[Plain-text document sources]
○ ○ ○ ○ ○

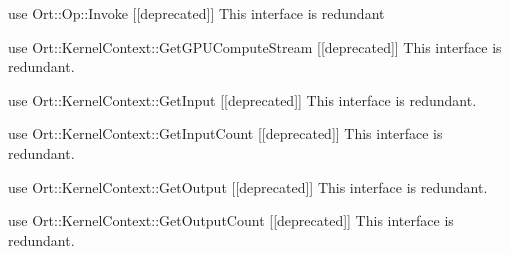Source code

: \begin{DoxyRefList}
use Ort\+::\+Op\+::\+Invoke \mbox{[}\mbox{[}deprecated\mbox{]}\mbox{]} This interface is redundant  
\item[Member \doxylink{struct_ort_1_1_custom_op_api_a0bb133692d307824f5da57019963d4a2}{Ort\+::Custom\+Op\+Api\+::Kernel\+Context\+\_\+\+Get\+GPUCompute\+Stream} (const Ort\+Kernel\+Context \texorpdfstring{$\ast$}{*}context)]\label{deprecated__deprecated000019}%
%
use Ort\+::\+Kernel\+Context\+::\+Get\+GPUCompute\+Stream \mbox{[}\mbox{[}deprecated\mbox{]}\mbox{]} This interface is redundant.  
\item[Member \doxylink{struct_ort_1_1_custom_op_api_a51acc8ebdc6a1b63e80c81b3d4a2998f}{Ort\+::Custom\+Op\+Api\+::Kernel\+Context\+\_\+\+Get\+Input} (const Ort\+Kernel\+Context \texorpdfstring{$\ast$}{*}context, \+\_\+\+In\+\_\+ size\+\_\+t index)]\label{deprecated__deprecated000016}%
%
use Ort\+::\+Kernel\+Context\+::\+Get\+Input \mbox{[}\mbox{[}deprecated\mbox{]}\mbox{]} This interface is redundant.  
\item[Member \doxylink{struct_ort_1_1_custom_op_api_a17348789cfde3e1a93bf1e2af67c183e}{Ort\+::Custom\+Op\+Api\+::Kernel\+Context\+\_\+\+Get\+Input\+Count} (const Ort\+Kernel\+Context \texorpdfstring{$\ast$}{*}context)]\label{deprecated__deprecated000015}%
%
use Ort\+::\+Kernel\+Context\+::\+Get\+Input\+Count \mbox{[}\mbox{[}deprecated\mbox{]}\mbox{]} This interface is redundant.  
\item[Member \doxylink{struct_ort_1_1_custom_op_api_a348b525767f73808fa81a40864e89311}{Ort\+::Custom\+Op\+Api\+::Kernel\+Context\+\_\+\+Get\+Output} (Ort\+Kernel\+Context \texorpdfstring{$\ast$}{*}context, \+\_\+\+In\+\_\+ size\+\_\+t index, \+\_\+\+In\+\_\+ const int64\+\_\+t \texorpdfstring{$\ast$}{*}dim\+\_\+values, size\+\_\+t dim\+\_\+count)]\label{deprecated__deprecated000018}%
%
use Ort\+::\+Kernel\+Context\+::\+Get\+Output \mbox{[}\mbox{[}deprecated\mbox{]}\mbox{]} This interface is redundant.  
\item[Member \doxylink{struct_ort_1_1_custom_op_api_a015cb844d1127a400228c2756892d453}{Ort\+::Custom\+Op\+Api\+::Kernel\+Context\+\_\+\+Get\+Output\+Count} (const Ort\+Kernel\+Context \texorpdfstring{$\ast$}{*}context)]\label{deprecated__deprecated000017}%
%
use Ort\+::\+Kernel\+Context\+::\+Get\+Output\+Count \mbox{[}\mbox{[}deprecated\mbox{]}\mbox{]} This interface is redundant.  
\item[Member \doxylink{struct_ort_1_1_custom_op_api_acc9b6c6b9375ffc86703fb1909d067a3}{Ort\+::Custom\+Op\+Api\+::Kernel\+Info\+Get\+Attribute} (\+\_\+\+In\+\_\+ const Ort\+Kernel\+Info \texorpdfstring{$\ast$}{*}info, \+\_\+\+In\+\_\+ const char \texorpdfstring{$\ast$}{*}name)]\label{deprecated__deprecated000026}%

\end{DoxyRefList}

○ ○ ○ ○ ○

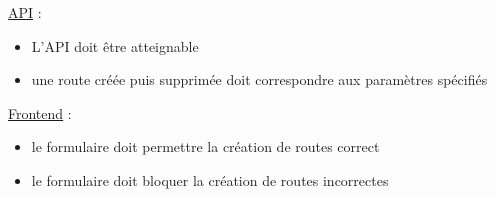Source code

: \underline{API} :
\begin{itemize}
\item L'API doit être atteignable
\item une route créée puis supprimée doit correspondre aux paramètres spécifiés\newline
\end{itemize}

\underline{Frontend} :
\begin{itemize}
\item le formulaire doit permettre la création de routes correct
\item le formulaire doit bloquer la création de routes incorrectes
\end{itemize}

○ ○ ○ ○ ○

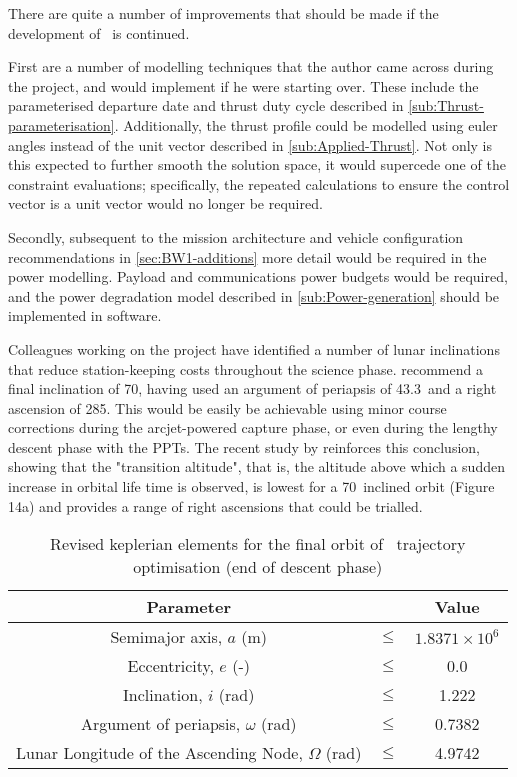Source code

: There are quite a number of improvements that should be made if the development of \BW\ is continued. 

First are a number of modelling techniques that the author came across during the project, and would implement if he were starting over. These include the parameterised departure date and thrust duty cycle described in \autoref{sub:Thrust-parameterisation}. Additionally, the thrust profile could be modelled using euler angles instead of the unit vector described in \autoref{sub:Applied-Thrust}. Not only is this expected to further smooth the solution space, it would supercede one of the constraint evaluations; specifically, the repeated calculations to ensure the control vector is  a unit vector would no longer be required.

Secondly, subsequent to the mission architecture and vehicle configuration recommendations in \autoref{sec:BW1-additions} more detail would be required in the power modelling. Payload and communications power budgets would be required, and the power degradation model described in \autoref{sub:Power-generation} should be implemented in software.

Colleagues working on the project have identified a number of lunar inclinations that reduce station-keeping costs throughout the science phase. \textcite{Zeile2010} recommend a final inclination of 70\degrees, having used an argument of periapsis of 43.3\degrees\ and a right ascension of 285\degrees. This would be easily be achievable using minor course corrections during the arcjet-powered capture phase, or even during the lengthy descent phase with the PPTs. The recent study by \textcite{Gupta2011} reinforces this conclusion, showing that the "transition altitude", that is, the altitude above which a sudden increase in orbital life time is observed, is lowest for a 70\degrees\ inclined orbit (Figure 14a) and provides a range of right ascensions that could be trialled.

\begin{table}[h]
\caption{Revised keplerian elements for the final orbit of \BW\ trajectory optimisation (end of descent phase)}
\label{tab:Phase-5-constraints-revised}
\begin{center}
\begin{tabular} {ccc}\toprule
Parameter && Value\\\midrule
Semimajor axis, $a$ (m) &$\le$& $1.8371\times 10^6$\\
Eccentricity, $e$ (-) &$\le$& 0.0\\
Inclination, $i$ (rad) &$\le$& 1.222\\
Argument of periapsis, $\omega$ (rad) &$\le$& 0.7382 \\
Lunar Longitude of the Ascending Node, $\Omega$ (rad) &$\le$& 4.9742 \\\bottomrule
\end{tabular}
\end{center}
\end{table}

○ ○ ○ ○ ○

[Task details]:
Restate word for word the lines of the data above, starting at the line containing "of \BW\ is continued." and ending at the line containing "First are a", both included, and nothing more.

[Solution for this task]:
: There are quite a number of improvements that should be made if the development of \BW\ is continued. 

First are a number of modelling techniques that the author came across during the project, and would implement if he were starting over. These include the parameterised departure date and thrust duty cycle described in \autoref{sub:Thrust-parameterisation}. Additionally, the thrust profile could be modelled using euler angles instead of the unit vector described in \autoref{sub:Applied-Thrust}. Not only is this expected to further smooth the solution space, it would supercede one of the constraint evaluations; specifically, the repeated calculations to ensure the control vector is  a unit vector would no longer be required.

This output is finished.